LA RIVELAZIONE DEL BOSS PENTITO
Fino a qualche giorno fa, era uno degli irriducibili di Cosa nostra al carcere duro. Oggi, è un uomo che dice di avere paura per quello che potrebbe accadere a Nino Di Matteo, il pubblico ministero del processo “trattativa”.
Vito Galatolo, 40 anni, rampollo di una delle famiglie mafiose più blasonate, ha deciso di collaborare con la giustizia: «Perchè sono assalito da un turbamento interiore», ha detto.
E mentre svelava il progetto di attentato nei confronti del pm Di Matteo ha avvertito: «All’eliminazione del magistrato sono interessate anche entità esterne a Cosa nostra».
Vito Galatolo ha spiegato di essere stato incaricato di coordinare i preparativi dell’attentato nel dicembre 2012.
Preparativi che sarebbero andati avanti in questi mesi.
Poi, nel giugno scorso Galatolo è stato arrestato dal nucleo di polizia valutaria della Finanza. Ed è finito presto al carcere duro.
La settimana scorsa, ha chiesto di parlare con Di Matteo, e gli ha rivelato il progetto di morte.

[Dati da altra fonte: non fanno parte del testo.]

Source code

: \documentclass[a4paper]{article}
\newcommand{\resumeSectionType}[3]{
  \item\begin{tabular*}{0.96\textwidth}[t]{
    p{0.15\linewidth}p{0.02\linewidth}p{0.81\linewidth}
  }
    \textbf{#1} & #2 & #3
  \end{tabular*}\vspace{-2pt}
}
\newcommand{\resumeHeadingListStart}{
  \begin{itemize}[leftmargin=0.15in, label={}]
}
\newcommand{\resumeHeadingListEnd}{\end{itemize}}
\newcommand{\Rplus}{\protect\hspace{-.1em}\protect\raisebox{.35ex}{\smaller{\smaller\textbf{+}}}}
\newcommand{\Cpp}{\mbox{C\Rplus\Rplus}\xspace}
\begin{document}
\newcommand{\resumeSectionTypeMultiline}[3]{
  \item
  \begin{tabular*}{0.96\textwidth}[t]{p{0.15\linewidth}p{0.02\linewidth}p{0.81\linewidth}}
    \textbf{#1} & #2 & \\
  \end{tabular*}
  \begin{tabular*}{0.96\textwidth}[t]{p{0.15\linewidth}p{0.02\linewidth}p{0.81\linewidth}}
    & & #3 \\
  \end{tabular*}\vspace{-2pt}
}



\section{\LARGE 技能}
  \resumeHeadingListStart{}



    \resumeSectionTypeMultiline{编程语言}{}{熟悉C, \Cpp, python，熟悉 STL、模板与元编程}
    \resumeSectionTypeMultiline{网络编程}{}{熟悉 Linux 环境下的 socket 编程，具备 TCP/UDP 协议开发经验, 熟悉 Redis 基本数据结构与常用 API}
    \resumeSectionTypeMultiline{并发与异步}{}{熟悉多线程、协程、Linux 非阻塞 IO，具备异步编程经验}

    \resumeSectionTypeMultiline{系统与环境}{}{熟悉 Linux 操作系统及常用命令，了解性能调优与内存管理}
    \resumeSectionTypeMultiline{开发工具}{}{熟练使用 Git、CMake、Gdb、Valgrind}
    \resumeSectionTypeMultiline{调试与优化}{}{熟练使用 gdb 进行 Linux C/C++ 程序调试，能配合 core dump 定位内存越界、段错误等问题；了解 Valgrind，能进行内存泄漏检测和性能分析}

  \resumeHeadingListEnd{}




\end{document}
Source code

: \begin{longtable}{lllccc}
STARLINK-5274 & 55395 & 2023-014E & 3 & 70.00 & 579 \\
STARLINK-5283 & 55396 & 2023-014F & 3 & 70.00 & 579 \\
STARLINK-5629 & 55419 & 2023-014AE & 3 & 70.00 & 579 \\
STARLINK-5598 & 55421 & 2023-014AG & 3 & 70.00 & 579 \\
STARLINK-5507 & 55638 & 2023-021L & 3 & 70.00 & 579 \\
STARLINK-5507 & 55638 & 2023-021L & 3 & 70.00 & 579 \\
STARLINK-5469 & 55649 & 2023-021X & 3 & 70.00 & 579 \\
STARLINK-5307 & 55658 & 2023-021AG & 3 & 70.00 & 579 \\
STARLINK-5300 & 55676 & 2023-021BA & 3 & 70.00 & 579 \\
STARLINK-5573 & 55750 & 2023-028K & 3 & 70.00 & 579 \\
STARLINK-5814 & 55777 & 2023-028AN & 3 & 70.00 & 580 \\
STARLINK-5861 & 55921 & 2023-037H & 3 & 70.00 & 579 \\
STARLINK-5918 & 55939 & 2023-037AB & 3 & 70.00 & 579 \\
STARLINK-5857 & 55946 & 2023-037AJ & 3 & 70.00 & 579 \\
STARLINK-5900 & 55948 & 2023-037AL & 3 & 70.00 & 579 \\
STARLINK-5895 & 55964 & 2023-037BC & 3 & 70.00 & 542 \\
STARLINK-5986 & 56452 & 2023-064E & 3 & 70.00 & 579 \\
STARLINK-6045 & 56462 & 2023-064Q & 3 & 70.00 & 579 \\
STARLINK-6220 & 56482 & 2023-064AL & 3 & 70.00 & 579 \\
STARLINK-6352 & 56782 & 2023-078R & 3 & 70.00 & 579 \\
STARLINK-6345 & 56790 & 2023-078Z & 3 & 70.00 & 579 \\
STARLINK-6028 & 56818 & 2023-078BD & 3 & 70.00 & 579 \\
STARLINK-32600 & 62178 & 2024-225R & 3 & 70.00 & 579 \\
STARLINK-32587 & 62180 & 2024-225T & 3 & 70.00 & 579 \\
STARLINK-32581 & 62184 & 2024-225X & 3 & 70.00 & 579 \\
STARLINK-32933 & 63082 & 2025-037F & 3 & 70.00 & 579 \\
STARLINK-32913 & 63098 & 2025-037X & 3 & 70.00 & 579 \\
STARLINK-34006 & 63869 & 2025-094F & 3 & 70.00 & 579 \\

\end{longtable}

Ieri, Galatolo ha iniziato ufficialmente la sua collaborazione con la giustizia: ad interrogarlo, in una località segreta, sono stati il procuratore aggiunto di Palermo Vittorio Teresi e il procuratore capo di Caltanissetta Sergio Lari.
Intanto, gli investigatori della Dia correvano a Mestre, per trasferire la moglie e i figli del capomafia in un posto sicuro.
Al Palazzo di giustizia di Palermo, invece, torna l’incubo dei mandanti esterni.
Perchè in quel dicembre 2012 Cosa nostra iniziò a progettare un attentato contro Nino Di Matteo, l’animatore del pool che indaga sulla trattativa Stato-mafia?
È un mistero. Galatolo sostiene di essersi occupato solo della fase esecutiva del progetto di attentato.
Al momento, restano solo le coincidenze, inquietanti: nel dicembre di due anni fa, i pm di Palermo avviavano l’indagine sui servizi deviati e su vecchi rapporti fra 007 ed esponenti della destra eversiva.
È l’inchiesta bis sulla trattativa: in questi mesi è stata scandita da un’escalation di lettere anonime, che hanno fatto salire la tensione alle stelle attorno al pool di Palermo.
Tensione che resta altissima, mentre un gruppo di esperti inviati dal Viminale continua a verificare il sistema di sicurezza attorno a Di Matteo.
C’è grande attesa per quello che potrebbe svelare Vito Galatolo, perchè da sempre la famiglia dell’Acquasanta è sospettata di avere rapporti con esponenti deviati dei servizi di sicurezza.
Nel 1989, i Galatolo organizzarono l’attentato a Giovanni Falcone sul litorale dell’Addaura, attentato che poi fallì.
E qualche giorno dopo, il giudice pronunciò la frase diventata il simbolo dei misteri siciliani: «Ci troviamo di fronte a menti raffinatissime».
Il segreto è nel quartier generale dei Galatolo, vicolo Pipitone, a due passi dal bellissimo porticciolo dell’Acquasanta.
Lì, negli anni Ottanta, si riunivano i sicari di Riina prima di eseguire gli omicidi eccellenti.
Oggi, in vicolo Pipitone c’è un silenzio pesante, rotto solo dalle urla di un uomo, che intima al cronista di Repubblica: «Vai via subito».
Vito Galatolo potrebbe provocare presto uno squarcio nei segreti di Cosa nostra. Anche sua sorella collabora con la giustizia, da un anno.
Il vecchio Vincenzo Galatolo, l’ombra di Totò Riina, resta in silenzio nella sua cella al 41 bis.